I imagine most school librarians have a range of experiences with professional learning/development. At times I feel like I’ve simply been checking a box that I’ve completed some kind of training, something I’m required to do. Then there are the times when I feel like I’ve really learned something new and I walk away with all these new little idea seeds to plant.

Recently, at my school’s District Learning Day, I sat on a Q and A panel addressing reading promotion in secondary schools. Promoting reading has never been a critical issue for us, because our library has readers and supportive teachers and administration. Turns out I didn’t have much to add to a discussion on reading promotion, but I had a lot to learn, and I left feeling inspired by my co-workers and all the wonderful ideas they shared.

A few tested ideas for reading promotion in middle and high school:

  • Host a literary social hour. Instead of the traditional book club format, students come prepared to discuss/review books they have read. The social hour platform is customizable, and school librarians can tailor the meetings to fit their school’s needs.
  • Meet in the morning. Some students might not be able to stay after school, especially in middle school when they are dependent on others for transportation. Early-bird meetings of any library type club could open up opportunities for students and staff who struggle with meeting after school.
  • Make a bookmobile from a book cart and a bicycle bell. Rolling carts of books to classrooms isn’t a new idea, but in this version the cart is rolled to classroom areas like an ELA hallway or suite. The bicycle bell is to let students and staff know the bookmobile is outside their area if anyone wants to checkout a book.
  • Building on the bookmobile with a bicycle bell, use the cart to promote specific genres or collections. Align book choice with different diversity awareness months or events like Banned Books Week or National Poetry Month to create focus on books that may be getting overlooked.
  • Throw a silent reading party after school. A librarian in my district invited students/staff and their families to visit the library between seven and nine on a Friday night for silent reading. Student volunteers from a school club earned service hours by babysitting younger family members, and approximately sixty-eight people, including toddlers and grandparents, participated in the reading party.
  • Hang up “What I’m Currently Reading” signs, and encourage teacher/staff to do the same. If possible provide staff with some signs, and make a point to find out what teachers reading.

Ideas for schools who participate in programs like SSR or DEAR to some degree:

  • Let students see you read. If your school does SSR or DEAR type reading programs, encourage teachers to model reading instead of grading, writing lessons, etc…
  • Hang up book covers. If your school only has a couple of teachers doing planned reading in class, celebrate student success by hanging pictures of the books they read. Give students a physical representation of their work, and take advantage of the chance to highlight some specific titles. 
  • Audiobooks for reluctant read aloud teachers.
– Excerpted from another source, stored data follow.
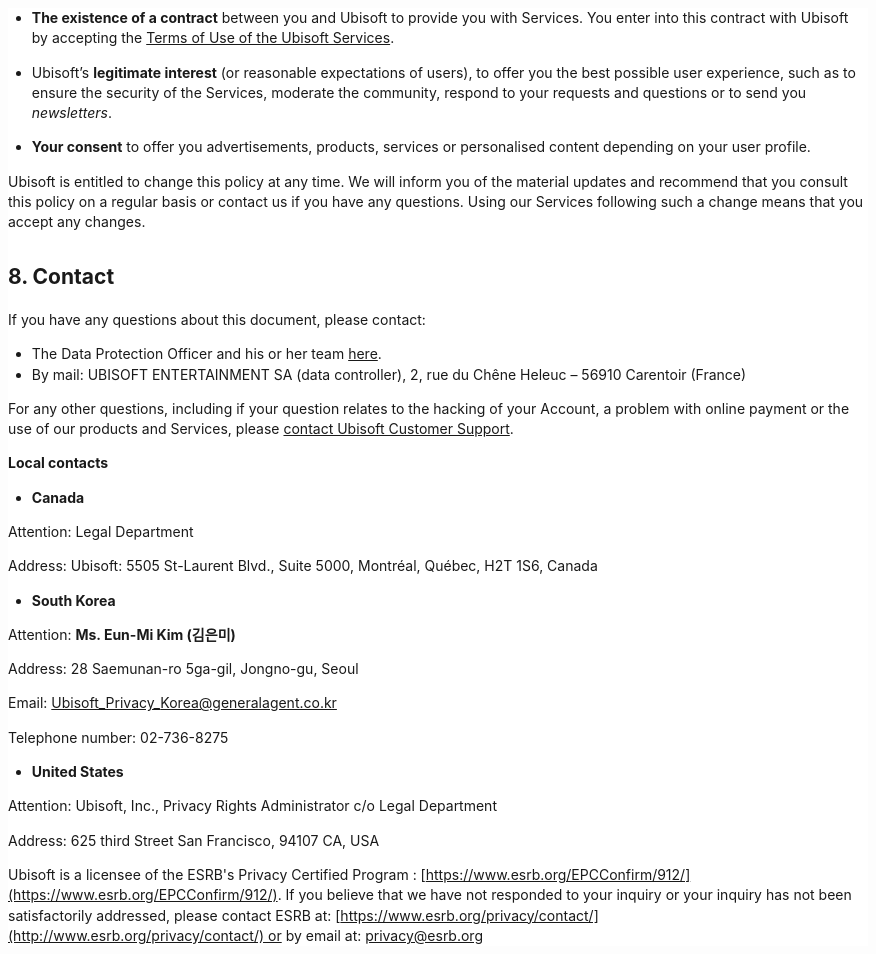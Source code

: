 *   **The existence of a contract** between you and Ubisoft to provide you with Services. You enter into this contract with Ubisoft by accepting the [Terms of Use of the Ubisoft Services](https://legal.ubi.com/termsofuse/).

*   Ubisoft’s **legitimate interest** (or reasonable expectations of users), to offer you the best possible user experience, such as to ensure the security of the Services, moderate the community, respond to your requests and questions or to send you _newsletters_.

*   **Your consent** to offer you advertisements, products, services or personalised content depending on your user profile.

Ubisoft is entitled to change this policy at any time. We will inform you of the material updates and recommend that you consult this policy on a regular basis or contact us if you have any questions. Using our Services following such a change means that you accept any changes.

**8\. Contact**
---------------

If you have any questions about this document, please contact:

*   The Data Protection Officer and his or her team [here](https://support.ubisoft.com/Article/000063467/).
*   By mail: UBISOFT ENTERTAINMENT SA (data controller), 2, rue du Chêne Heleuc – 56910 Carentoir (France)

For any other questions, including if your question relates to the hacking of your Account, a problem with online payment or the use of our products and Services, please [contact Ubisoft Customer Support](https://support.ubisoft.com/Article/000063467/).

**Local contacts**

*   **Canada**

Attention: Legal Department

Address: Ubisoft: 5505 St-Laurent Blvd., Suite 5000, Montréal, Québec, H2T 1S6, Canada

*   **South Korea**

Attention: **Ms. Eun-Mi Kim (김은미)**

Address: 28 Saemunan-ro 5ga-gil, Jongno-gu, Seoul

Email: [Ubisoft\_Privacy\_Korea@generalagent.co.kr](mailto:Ubisoft_Privacy_Korea@generalagent.co.kr)

Telephone number: 02-736-8275

*   **United States**

Attention: Ubisoft, Inc., Privacy Rights Administrator c/o Legal Department

Address: 625 third Street San Francisco, 94107 CA, USA

Ubisoft is a licensee of the ESRB's Privacy Certified Program : [https://www.esrb.org/EPCConfirm/912/](https://www.esrb.org/EPCConfirm/912/). If you believe that we have not responded to your inquiry or your inquiry has not been satisfactorily addressed, please contact ESRB at: [https://www.esrb.org/privacy/contact/](http://www.esrb.org/privacy/contact/) or by email at: [privacy@esrb.org](mailto:privacy@esrb.org)
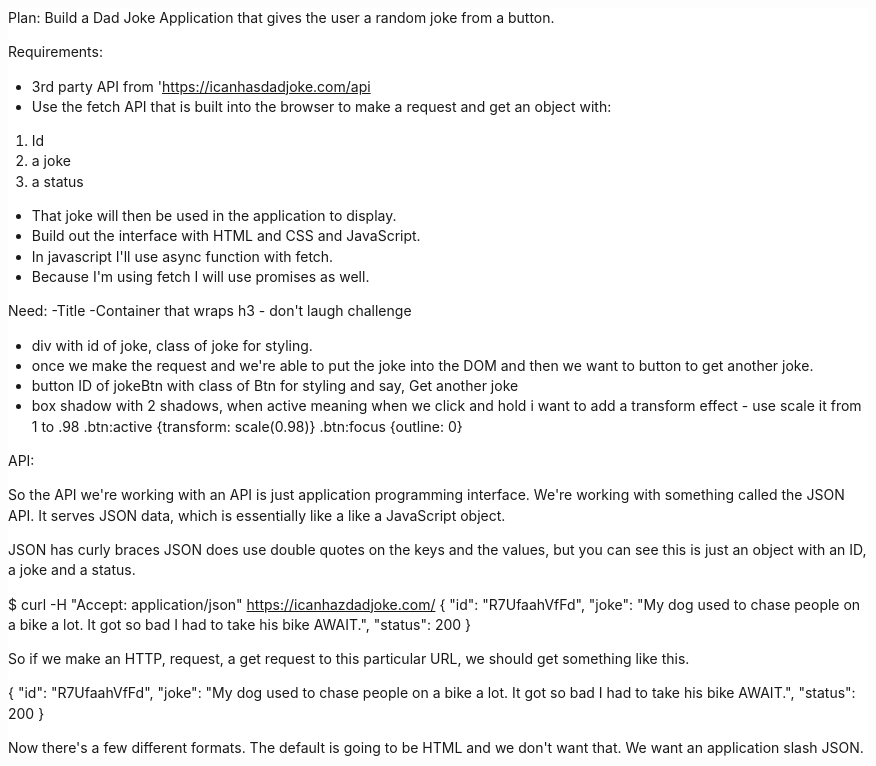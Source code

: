 Plan: Build a Dad Joke Application that gives the user a random joke from a button.

Requirements:

- 3rd party API from 'https://icanhasdadjoke.com/api
- Use the fetch API that is built into the browser to make a request and get an object with:

1. Id
2. a joke
3. a status

- That joke will then be used in the application to display.
- Build out the interface with HTML and CSS and JavaScript.
- In javascript I'll use async function with fetch.
- Because I'm using fetch I will use promises as well.

Need:
-Title
-Container that wraps h3 - don't laugh challenge

- div with id of joke, class of joke for styling.
- once we make the request and we're able to put the joke into the DOM and then we want to button to get another joke.
- button ID of jokeBtn with class of Btn for styling and say, Get another joke
- box shadow with 2 shadows, when active meaning when we click and hold i want to add a transform effect - use scale it from 1 to .98
  .btn:active {transform: scale(0.98)}
  .btn:focus {outline: 0}

API:

So the API we're working with an API is just application programming interface.
We're working with something called the JSON API.
It serves JSON data, which is essentially like a like a JavaScript object.

JSON has curly braces
JSON does use double quotes on the keys and the values,
but you can see this is just
an object with an ID, a joke and a status.

$ curl -H "Accept: application/json" https://icanhazdadjoke.com/
{
"id": "R7UfaahVfFd",
"joke": "My dog used to chase people on a bike a lot. It got so bad I had to take his bike AWAIT.",
"status": 200
}

So if we make an HTTP, request, a get request to this particular URL, we should get something like this.

{
"id": "R7UfaahVfFd",
"joke": "My dog used to chase people on a bike a lot. It got so bad I had to take his bike AWAIT.",
"status": 200
}

Now there's a few different formats.
The default is going to be HTML and we don't want that.
We want an application slash JSON.
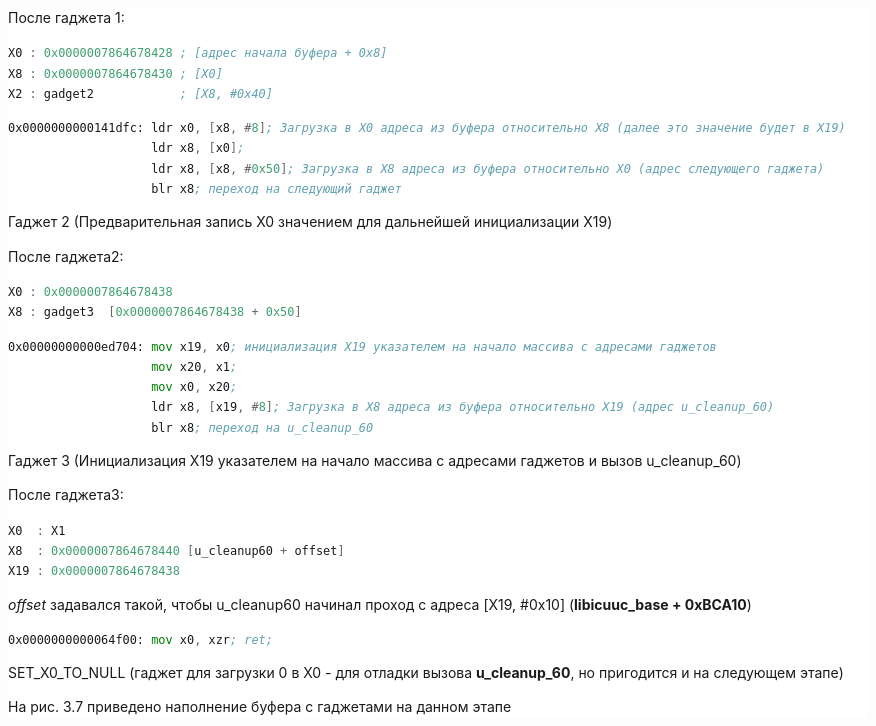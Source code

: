 После гаджета 1:
```asm
X0 : 0x0000007864678428 ; [адрес начала буфера + 0x8]
X8 : 0x0000007864678430 ; [X0]
X2 : gadget2            ; [X8, #0x40] 
```

```asm
0x0000000000141dfc: ldr x0, [x8, #8]; Загрузка в X0 адреса из буфера относительно X8 (далее это значение будет в X19)
                    ldr x8, [x0]; 
                    ldr x8, [x8, #0x50]; Загрузка в X8 адреса из буфера относительно X0 (адрес следующего гаджета)
                    blr x8; переход на следующий гаджет
```

Гаджет 2 (Предварительная запись X0 значением для дальнейшей инициализации X19)

После гаджета2:
```asm
X0 : 0x0000007864678438
X8 : gadget3  [0x0000007864678438 + 0x50]
```

```asm
0x00000000000ed704: mov x19, x0; инициализация X19 указателем на начало массива с адресами гаджетов
                    mov x20, x1; 
                    mov x0, x20; 
                    ldr x8, [x19, #8]; Загрузка в X8 адреса из буфера относительно X19 (адрес u_cleanup_60)
                    blr x8; переход на u_cleanup_60
```

Гаджет 3 (Инициализация X19 указателем на начало массива с адресами гаджетов и вызов u_cleanup_60)

После гаджета3:
```asm
X0  : X1
X8  : 0x0000007864678440 [u_cleanup60 + offset]
X19 : 0x0000007864678438
```

*offset* задавался такой, чтобы u_cleanup60 начинал проход с адреса [X19, #0x10] (**libicuuc_base + 0xBCA10**)

```asm
0x0000000000064f00: mov x0, xzr; ret;
```
SET_X0_TO_NULL (гаджет для загрузки 0 в X0 - для отладки вызова **u_cleanup_60**, но пригодится и на следующем этапе)

На рис. 3.7 приведено наполнение буфера с гаджетами на данном этапе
In a school wide reading program where ten minutes of a specific class is dedicated to reading a designated book, there may be some teachers hesitant to participate. Provide these teachers with audiobooks and the technical support needed to play the book for students.

Even though we have a strong reading population at our school, reading promotion is key in perpetuating the reading culture. Ultimately, how successful I am in promoting reading seems tied to my level of authentic excitement. Thanks to the librarians in my district, my excitement about reading promotion has been reignited.

Outside of displays, how do other libraries promote reading, and does anyone have a super focused promotion?

Simple sign I made to just get started.

Author: Mica Johnson

I’m a school librarian at Farragut Middle. I like the lib to be loud, messy, and full of student activity. I love tech stuff as much as I love books, and I’m part of an awesome rotating maker space.



Categories: Blog Topics, Student Engagement/ Teaching Models

2 replies

  1. Thank you for sharing some great ideas. I am a future LMS and am excited about trying new ways to get teens excited about reading. I believe that when we talk about what we are reading and allow are students to talk about what they are reading students will read more and become better readers.

  2. Could not love this more. All great ideas, Mica!